SSA members considerately cleared every other dinghy off the lot to accommodate the influx of 89 5O5s, which came from 12 different countries. Action got underway Thursday with the pre-worlds, which provide the sailors an opportunity to practice and study the venue.
Racing in the 2017 SAP 5O5 World Championship will be held Sunday through Friday on the Chesapeake Bay with organizers hoping to complete at least 10 races. Annapolis resident Sandy Grosvenor – a World Sailing and US Sailing International race officer, judge and umpire – is leading the on-water management along with a top-notch committee from co-host Eastport Yacht Club.
There are eight past 5O5 world champions in attendance and all rate among the pre-regatta favorites. Mike Martin and Adam Lowry are the defending champs after capturing their first title together last year in Weymouth, England. Martin, who previously won worlds in 2009 off San Francisco with Jeff Nelson, is considered a heavy air specialist.
So are Mike Holt and Carl Smit, who teamed to take the 2015 crown off Port Elizabeth, South Africa. Holt, a Santa Cruz Yacht Club member who garnered the 2014 championship along with Rob Woelfel, said conditions will determine a lot this year. Smit is an Annapolis resident so does bring some local knowledge to the table.
“We’ll have to see what the weather is going to do. It seems at the moment like it will be somewhat light and variable,” Holt said. “We’ll go out there over the next two days and see if we’re on the pace in those type of conditions.”
Heavy air does not seem likely for these worlds, which may expand the list of teams capable of being atop the podium at the end. Holt said there are too many talented sailors in the fleet to name all those that could contend.
“If we could dial up a forecast we would wish for 20 knots or more, but we probably won’t see those conditions this time,” Holt said. “It will not be a pure boat speed battle. This is a year in which you will need to keep your head out of the boat.”
That is a reference to the extremely shifty nature of the mid-Chesapeake Bay breeze, which can routinely change by as much as 40 degrees at times.

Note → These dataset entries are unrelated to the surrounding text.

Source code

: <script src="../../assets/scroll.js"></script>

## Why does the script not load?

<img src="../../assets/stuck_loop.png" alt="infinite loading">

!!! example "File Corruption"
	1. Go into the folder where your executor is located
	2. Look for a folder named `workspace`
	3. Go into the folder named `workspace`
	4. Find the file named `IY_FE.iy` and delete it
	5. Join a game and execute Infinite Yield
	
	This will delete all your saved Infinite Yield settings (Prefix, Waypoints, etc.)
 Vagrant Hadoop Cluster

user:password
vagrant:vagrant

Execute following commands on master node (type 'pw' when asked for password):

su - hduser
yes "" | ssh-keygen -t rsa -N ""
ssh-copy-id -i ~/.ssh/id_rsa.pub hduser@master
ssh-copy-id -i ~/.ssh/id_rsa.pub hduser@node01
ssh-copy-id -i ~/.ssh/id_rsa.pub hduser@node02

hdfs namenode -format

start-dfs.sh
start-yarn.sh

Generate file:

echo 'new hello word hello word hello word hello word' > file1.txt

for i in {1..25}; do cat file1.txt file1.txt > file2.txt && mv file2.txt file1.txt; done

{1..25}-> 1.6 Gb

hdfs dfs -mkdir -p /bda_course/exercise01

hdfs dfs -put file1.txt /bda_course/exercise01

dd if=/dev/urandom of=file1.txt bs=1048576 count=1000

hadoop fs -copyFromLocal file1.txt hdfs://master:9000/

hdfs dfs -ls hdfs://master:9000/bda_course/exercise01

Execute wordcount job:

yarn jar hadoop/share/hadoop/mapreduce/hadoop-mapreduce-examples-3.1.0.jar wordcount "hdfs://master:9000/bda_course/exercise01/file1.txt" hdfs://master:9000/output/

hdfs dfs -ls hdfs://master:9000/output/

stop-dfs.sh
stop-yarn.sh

Holt mentioned a pair of Chesapeake Bay entries – Tyler Moore and Rob Woelfel along with Chris Behm and Jesse Falsone – as having the local knowledge necessary to excel in light, shifty winds.
Moore has five North American championships to his credit while Woelfel has an incredible record of success as a crew. Moore, a resident of Hampton, Virginia, is an outstanding helmsman while Woelfel is a master tactician.
Behm and Falsone captured the 2016 5O5 East Coast Championship that was co-hosted by SSA and EYC last September. That is a positive indicator considering it was the same time of year and same courses. However, the tandem has not been able to practice much leading up to this world championship, missing the recent East Coast Championship due to commitments.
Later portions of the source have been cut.